(TASK GOAL): With the string "mathcal" as the filter, copy each matching line from the records.

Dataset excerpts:

---

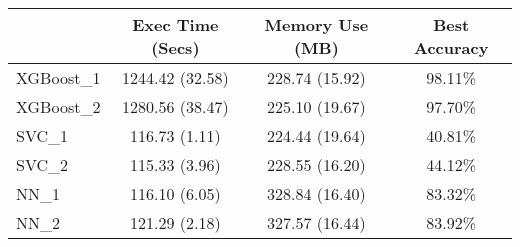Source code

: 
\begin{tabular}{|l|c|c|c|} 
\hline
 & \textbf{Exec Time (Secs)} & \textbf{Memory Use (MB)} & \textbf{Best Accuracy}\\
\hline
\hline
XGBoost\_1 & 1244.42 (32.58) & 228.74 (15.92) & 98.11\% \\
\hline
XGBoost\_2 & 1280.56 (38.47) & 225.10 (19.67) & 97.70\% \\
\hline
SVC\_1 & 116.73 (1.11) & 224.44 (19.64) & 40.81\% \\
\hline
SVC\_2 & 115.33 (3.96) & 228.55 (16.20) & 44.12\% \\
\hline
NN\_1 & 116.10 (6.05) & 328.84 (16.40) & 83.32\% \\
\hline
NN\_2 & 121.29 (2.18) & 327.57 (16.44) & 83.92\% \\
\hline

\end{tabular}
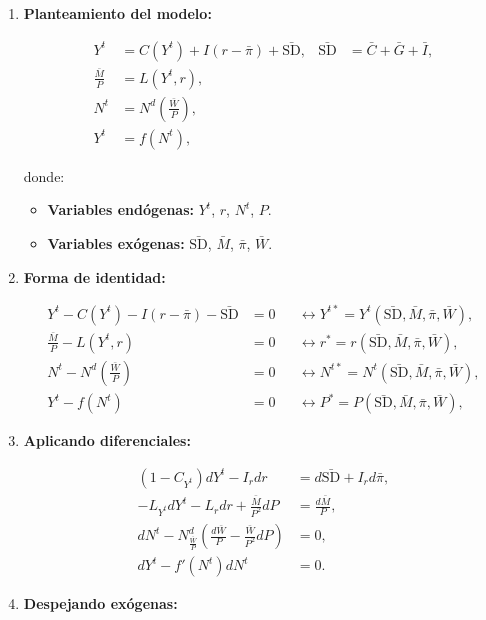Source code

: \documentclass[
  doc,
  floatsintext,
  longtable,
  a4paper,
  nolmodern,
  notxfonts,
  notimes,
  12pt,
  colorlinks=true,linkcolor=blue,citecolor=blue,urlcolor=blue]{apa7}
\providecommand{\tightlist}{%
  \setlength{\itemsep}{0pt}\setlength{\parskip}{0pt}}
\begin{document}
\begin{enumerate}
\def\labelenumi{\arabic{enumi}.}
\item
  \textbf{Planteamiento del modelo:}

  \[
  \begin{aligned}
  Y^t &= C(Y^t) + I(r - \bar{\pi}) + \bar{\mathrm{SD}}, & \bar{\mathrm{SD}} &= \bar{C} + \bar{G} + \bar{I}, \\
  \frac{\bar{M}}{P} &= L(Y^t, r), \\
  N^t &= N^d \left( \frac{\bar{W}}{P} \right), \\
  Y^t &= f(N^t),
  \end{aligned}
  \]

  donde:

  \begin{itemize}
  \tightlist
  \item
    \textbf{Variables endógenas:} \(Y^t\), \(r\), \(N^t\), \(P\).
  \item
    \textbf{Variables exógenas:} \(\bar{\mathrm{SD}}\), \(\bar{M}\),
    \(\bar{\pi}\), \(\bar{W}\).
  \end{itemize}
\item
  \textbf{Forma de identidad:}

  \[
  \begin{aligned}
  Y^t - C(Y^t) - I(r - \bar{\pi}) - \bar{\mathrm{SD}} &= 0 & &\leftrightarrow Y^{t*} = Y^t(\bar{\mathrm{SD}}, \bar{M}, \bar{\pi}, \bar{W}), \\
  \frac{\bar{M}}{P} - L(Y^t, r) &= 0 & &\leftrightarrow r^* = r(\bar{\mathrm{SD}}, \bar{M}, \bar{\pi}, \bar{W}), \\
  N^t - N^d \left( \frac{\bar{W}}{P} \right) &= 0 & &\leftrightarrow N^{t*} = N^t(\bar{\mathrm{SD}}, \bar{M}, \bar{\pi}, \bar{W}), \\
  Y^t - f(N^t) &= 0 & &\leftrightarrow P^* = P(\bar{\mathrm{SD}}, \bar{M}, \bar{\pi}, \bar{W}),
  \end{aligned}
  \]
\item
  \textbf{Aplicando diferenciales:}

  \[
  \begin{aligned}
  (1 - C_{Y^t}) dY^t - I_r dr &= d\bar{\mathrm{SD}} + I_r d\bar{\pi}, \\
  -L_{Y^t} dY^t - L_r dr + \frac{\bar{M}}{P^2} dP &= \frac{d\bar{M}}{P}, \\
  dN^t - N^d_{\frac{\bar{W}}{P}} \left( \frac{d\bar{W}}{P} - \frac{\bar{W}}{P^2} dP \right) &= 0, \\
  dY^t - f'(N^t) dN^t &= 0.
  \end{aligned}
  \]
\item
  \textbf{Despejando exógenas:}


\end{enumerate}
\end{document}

---

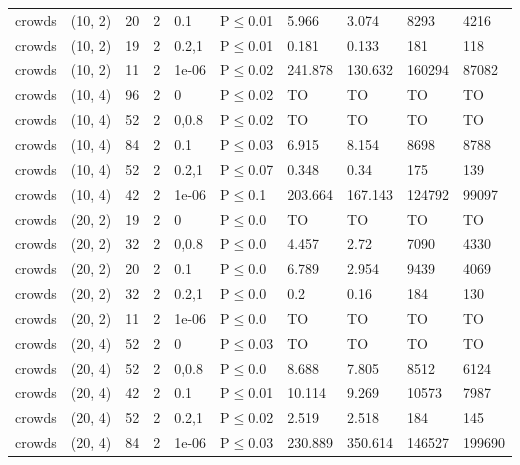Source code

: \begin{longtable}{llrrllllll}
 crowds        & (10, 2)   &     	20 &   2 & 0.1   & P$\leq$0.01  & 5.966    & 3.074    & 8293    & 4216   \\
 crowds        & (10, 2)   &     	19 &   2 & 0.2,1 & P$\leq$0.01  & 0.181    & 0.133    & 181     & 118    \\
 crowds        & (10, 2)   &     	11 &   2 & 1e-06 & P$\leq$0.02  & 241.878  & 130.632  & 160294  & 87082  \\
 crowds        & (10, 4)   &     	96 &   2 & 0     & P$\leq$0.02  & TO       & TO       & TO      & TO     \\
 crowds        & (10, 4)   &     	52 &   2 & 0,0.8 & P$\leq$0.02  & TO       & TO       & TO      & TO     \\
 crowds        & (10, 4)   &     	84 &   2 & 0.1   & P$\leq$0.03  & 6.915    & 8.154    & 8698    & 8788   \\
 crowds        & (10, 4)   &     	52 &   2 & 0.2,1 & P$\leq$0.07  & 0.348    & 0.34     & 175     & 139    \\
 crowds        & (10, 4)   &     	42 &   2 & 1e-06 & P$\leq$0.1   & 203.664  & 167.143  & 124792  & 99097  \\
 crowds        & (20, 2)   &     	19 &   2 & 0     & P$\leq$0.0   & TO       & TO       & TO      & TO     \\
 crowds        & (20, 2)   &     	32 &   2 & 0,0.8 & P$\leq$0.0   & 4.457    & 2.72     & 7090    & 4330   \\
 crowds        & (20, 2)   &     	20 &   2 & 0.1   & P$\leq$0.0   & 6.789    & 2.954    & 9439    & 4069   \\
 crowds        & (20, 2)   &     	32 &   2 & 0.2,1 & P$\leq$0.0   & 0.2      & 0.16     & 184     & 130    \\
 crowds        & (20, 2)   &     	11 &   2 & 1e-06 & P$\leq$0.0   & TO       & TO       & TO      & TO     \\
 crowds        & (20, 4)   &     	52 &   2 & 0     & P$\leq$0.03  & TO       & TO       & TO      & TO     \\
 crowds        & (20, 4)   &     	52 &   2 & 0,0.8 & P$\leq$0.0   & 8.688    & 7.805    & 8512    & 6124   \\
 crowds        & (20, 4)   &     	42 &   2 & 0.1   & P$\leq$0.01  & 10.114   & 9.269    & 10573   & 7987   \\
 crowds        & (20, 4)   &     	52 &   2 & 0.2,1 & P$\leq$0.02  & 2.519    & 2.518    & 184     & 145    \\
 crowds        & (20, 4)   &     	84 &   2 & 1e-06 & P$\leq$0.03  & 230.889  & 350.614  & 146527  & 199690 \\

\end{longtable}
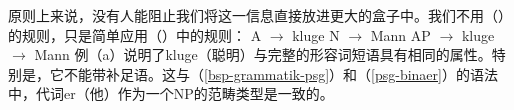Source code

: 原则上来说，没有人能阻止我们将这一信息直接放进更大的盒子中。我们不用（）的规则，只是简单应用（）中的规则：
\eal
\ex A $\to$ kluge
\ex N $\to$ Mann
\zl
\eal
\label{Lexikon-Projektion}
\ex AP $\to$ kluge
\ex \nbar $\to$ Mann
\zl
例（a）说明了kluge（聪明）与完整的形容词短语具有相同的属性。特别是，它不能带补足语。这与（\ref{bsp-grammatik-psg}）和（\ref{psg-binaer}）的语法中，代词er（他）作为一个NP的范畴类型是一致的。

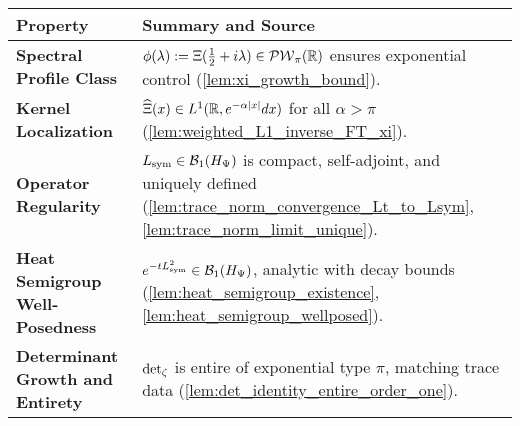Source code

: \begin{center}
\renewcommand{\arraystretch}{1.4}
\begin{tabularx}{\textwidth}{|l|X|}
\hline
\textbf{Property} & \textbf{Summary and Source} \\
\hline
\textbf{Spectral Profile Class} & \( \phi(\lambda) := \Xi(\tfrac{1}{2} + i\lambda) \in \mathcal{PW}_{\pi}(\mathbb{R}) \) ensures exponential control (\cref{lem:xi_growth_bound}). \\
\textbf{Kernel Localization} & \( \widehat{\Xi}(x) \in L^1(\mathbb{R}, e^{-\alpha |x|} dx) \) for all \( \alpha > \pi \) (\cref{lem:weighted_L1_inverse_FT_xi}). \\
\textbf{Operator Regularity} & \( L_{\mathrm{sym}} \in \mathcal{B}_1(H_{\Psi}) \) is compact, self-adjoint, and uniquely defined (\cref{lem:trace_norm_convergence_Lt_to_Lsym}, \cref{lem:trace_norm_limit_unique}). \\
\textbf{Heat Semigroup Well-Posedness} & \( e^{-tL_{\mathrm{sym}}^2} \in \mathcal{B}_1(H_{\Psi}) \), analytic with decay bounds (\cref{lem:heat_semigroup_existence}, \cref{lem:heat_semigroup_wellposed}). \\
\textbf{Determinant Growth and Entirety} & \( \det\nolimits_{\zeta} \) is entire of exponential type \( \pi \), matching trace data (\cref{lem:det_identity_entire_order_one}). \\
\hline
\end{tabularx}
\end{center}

---

(EXPECTED ANSWER):
\textbf{Spectral Profile Class} & \( \phi(\lambda) := \Xi(\tfrac{1}{2} + i\lambda) \in \mathcal{PW}_{\pi}(\mathbb{R}) \) ensures exponential control (\cref{lem:xi_growth_bound}). \\
\textbf{Operator Regularity} & \( L_{\mathrm{sym}} \in \mathcal{B}_1(H_{\Psi}) \) is compact, self-adjoint, and uniquely defined (\cref{lem:trace_norm_convergence_Lt_to_Lsym}, \cref{lem:trace_norm_limit_unique}). \\
\textbf{Heat Semigroup Well-Posedness} & \( e^{-tL_{\mathrm{sym}}^2} \in \mathcal{B}_1(H_{\Psi}) \), analytic with decay bounds (\cref{lem:heat_semigroup_existence}, \cref{lem:heat_semigroup_wellposed}). \\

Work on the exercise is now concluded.